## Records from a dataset
# # #
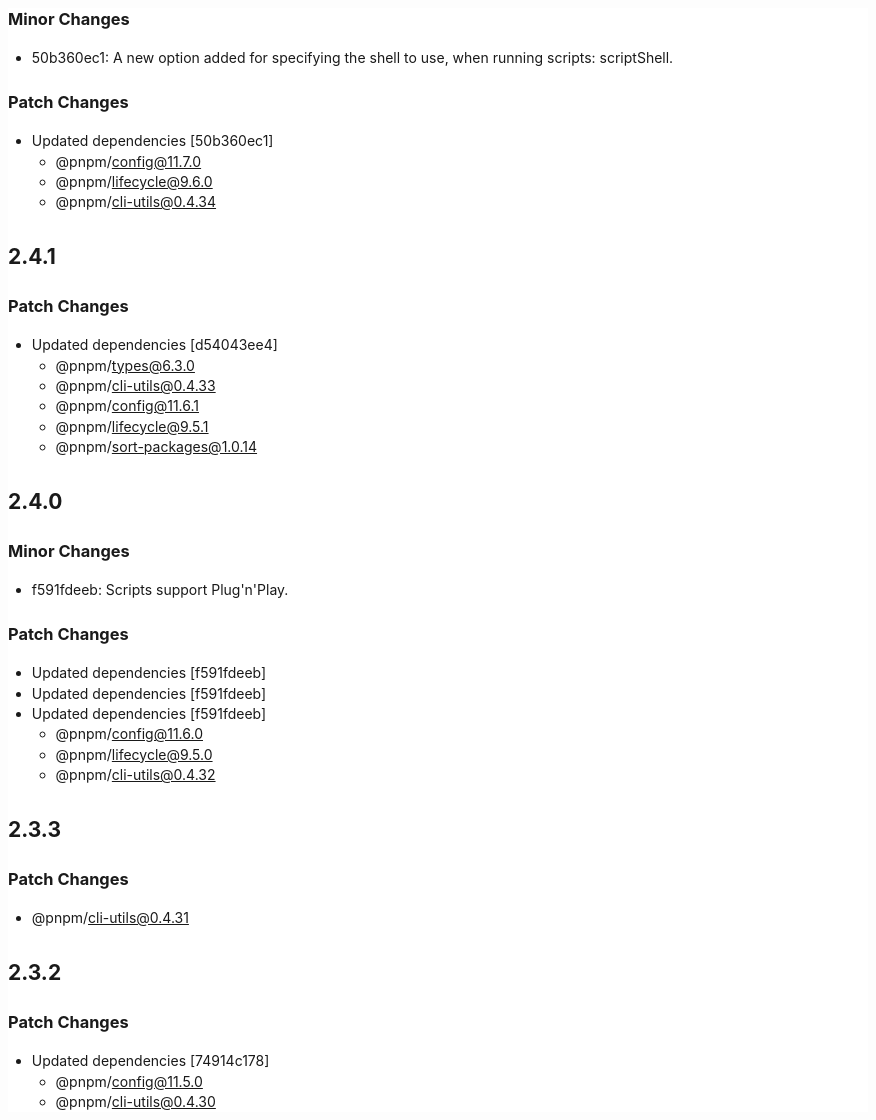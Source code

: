 ### Minor Changes

- 50b360ec1: A new option added for specifying the shell to use, when running scripts: scriptShell.

### Patch Changes

- Updated dependencies [50b360ec1]
  - @pnpm/config@11.7.0
  - @pnpm/lifecycle@9.6.0
  - @pnpm/cli-utils@0.4.34

## 2.4.1

### Patch Changes

- Updated dependencies [d54043ee4]
  - @pnpm/types@6.3.0
  - @pnpm/cli-utils@0.4.33
  - @pnpm/config@11.6.1
  - @pnpm/lifecycle@9.5.1
  - @pnpm/sort-packages@1.0.14

## 2.4.0

### Minor Changes

- f591fdeeb: Scripts support Plug'n'Play.

### Patch Changes

- Updated dependencies [f591fdeeb]
- Updated dependencies [f591fdeeb]
- Updated dependencies [f591fdeeb]
  - @pnpm/config@11.6.0
  - @pnpm/lifecycle@9.5.0
  - @pnpm/cli-utils@0.4.32

## 2.3.3

### Patch Changes

- @pnpm/cli-utils@0.4.31

## 2.3.2

### Patch Changes

- Updated dependencies [74914c178]
  - @pnpm/config@11.5.0
  - @pnpm/cli-utils@0.4.30
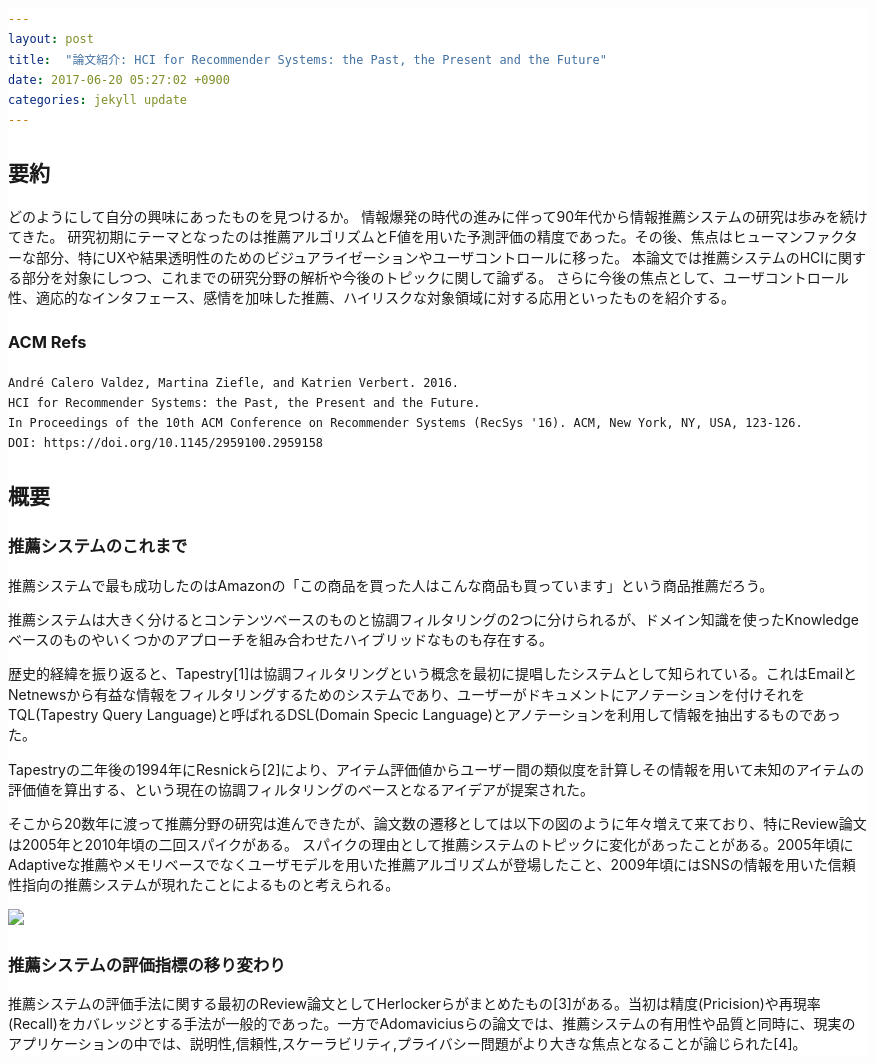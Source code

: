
```yaml
---
layout: post
title:  "論文紹介: HCI for Recommender Systems: the Past, the Present and the Future"
date: 2017-06-20 05:27:02 +0900
categories: jekyll update
---
```



## 要約
どのようにして自分の興味にあったものを見つけるか。
情報爆発の時代の進みに伴って90年代から情報推薦システムの研究は歩みを続けてきた。
研究初期にテーマとなったのは推薦アルゴリズムとF値を用いた予測評価の精度であった。その後、焦点はヒューマンファクターな部分、特にUXや結果透明性のためのビジュアライゼーションやユーザコントロールに移った。
本論文では推薦システムのHCIに関する部分を対象にしつつ、これまでの研究分野の解析や今後のトピックに関して論ずる。
さらに今後の焦点として、ユーザコントロール性、適応的なインタフェース、感情を加味した推薦、ハイリスクな対象領域に対する応用といったものを紹介する。

### ACM Refs
```
André Calero Valdez, Martina Ziefle, and Katrien Verbert. 2016. 
HCI for Recommender Systems: the Past, the Present and the Future. 
In Proceedings of the 10th ACM Conference on Recommender Systems (RecSys '16). ACM, New York, NY, USA, 123-126. 
DOI: https://doi.org/10.1145/2959100.2959158
```

## 概要

### 推薦システムのこれまで
推薦システムで最も成功したのはAmazonの「この商品を買った人はこんな商品も買っています」という商品推薦だろう。

推薦システムは大きく分けるとコンテンツベースのものと協調フィルタリングの2つに分けられるが、ドメイン知識を使ったKnowledgeベースのものやいくつかのアプローチを組み合わせたハイブリッドなものも存在する。

歴史的経緯を振り返ると、Tapestry[1]は協調フィルタリングという概念を最初に提唱したシステムとして知られている。これはEmailとNetnewsから有益な情報をフィルタリングするためのシステムであり、ユーザーがドキュメントにアノテーションを付けそれをTQL(Tapestry Query Language)と呼ばれるDSL(Domain Specic Language)とアノテーションを利用して情報を抽出するものであった。

Tapestryの二年後の1994年にResnickら[2]により、アイテム評価値からユーザー間の類似度を計算しその情報を用いて未知のアイテムの評価値を算出する、という現在の協調フィルタリングのベースとなるアイデアが提案された。

そこから20数年に渡って推薦分野の研究は進んできたが、論文数の遷移としては以下の図のように年々増えて来ており、特にReview論文は2005年と2010年頃の二回スパイクがある。
スパイクの理由として推薦システムのトピックに変化があったことがある。2005年頃にAdaptiveな推薦やメモリベースでなくユーザモデルを用いた推薦アルゴリズムが登場したこと、2009年頃にはSNSの情報を用いた信頼性指向の推薦システムが現れたことによるものと考えられる。

![](https://gyazo.com/707fe3d93f29e7ecb38a6bd6a83378f1.png)

### 推薦システムの評価指標の移り変わり
推薦システムの評価手法に関する最初のReview論文としてHerlockerらがまとめたもの[3]がある。当初は精度(Pricision)や再現率(Recall)をカバレッジとする手法が一般的であった。一方でAdomaviciusらの論文では、推薦システムの有用性や品質と同時に、現実のアプリケーションの中では、説明性,信頼性,スケーラビリティ,プライバシー問題がより大きな焦点となることが論じられた[4]。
# # #
## EXERCISE DESCRIPTION
In the answer, the data should reappear exactly, with no pictures.

## SOLUTION TO THIS TASK
Source code

: ### Minor Changes

- 50b360ec1: A new option added for specifying the shell to use, when running scripts: scriptShell.

### Patch Changes

- Updated dependencies [50b360ec1]
  - @pnpm/config@11.7.0
  - @pnpm/lifecycle@9.6.0
  - @pnpm/cli-utils@0.4.34

## 2.4.1

### Patch Changes

- Updated dependencies [d54043ee4]
  - @pnpm/types@6.3.0
  - @pnpm/cli-utils@0.4.33
  - @pnpm/config@11.6.1
  - @pnpm/lifecycle@9.5.1
  - @pnpm/sort-packages@1.0.14

## 2.4.0

### Minor Changes

- f591fdeeb: Scripts support Plug'n'Play.

### Patch Changes

- Updated dependencies [f591fdeeb]
- Updated dependencies [f591fdeeb]
- Updated dependencies [f591fdeeb]
  - @pnpm/config@11.6.0
  - @pnpm/lifecycle@9.5.0
  - @pnpm/cli-utils@0.4.32

## 2.3.3

### Patch Changes

- @pnpm/cli-utils@0.4.31

## 2.3.2

### Patch Changes

- Updated dependencies [74914c178]
  - @pnpm/config@11.5.0
  - @pnpm/cli-utils@0.4.30
Source code

:
```yaml
---
layout: post
title:  "論文紹介: HCI for Recommender Systems: the Past, the Present and the Future"
date: 2017-06-20 05:27:02 +0900
categories: jekyll update
---
```



## 要約
どのようにして自分の興味にあったものを見つけるか。
情報爆発の時代の進みに伴って90年代から情報推薦システムの研究は歩みを続けてきた。
研究初期にテーマとなったのは推薦アルゴリズムとF値を用いた予測評価の精度であった。その後、焦点はヒューマンファクターな部分、特にUXや結果透明性のためのビジュアライゼーションやユーザコントロールに移った。
本論文では推薦システムのHCIに関する部分を対象にしつつ、これまでの研究分野の解析や今後のトピックに関して論ずる。
さらに今後の焦点として、ユーザコントロール性、適応的なインタフェース、感情を加味した推薦、ハイリスクな対象領域に対する応用といったものを紹介する。

### ACM Refs
```
André Calero Valdez, Martina Ziefle, and Katrien Verbert. 2016. 
HCI for Recommender Systems: the Past, the Present and the Future. 
In Proceedings of the 10th ACM Conference on Recommender Systems (RecSys '16). ACM, New York, NY, USA, 123-126. 
DOI: https://doi.org/10.1145/2959100.2959158
```

## 概要

### 推薦システムのこれまで
推薦システムで最も成功したのはAmazonの「この商品を買った人はこんな商品も買っています」という商品推薦だろう。

推薦システムは大きく分けるとコンテンツベースのものと協調フィルタリングの2つに分けられるが、ドメイン知識を使ったKnowledgeベースのものやいくつかのアプローチを組み合わせたハイブリッドなものも存在する。

歴史的経緯を振り返ると、Tapestry[1]は協調フィルタリングという概念を最初に提唱したシステムとして知られている。これはEmailとNetnewsから有益な情報をフィルタリングするためのシステムであり、ユーザーがドキュメントにアノテーションを付けそれをTQL(Tapestry Query Language)と呼ばれるDSL(Domain Specic Language)とアノテーションを利用して情報を抽出するものであった。

Tapestryの二年後の1994年にResnickら[2]により、アイテム評価値からユーザー間の類似度を計算しその情報を用いて未知のアイテムの評価値を算出する、という現在の協調フィルタリングのベースとなるアイデアが提案された。

そこから20数年に渡って推薦分野の研究は進んできたが、論文数の遷移としては以下の図のように年々増えて来ており、特にReview論文は2005年と2010年頃の二回スパイクがある。
スパイクの理由として推薦システムのトピックに変化があったことがある。2005年頃にAdaptiveな推薦やメモリベースでなくユーザモデルを用いた推薦アルゴリズムが登場したこと、2009年頃にはSNSの情報を用いた信頼性指向の推薦システムが現れたことによるものと考えられる。

![](https://gyazo.com/707fe3d93f29e7ecb38a6bd6a83378f1.png)

### 推薦システムの評価指標の移り変わり
推薦システムの評価手法に関する最初のReview論文としてHerlockerらがまとめたもの[3]がある。当初は精度(Pricision)や再現率(Recall)をカバレッジとする手法が一般的であった。一方でAdomaviciusらの論文では、推薦システムの有用性や品質と同時に、現実のアプリケーションの中では、説明性,信頼性,スケーラビリティ,プライバシー問題がより大きな焦点となることが論じられた[4]。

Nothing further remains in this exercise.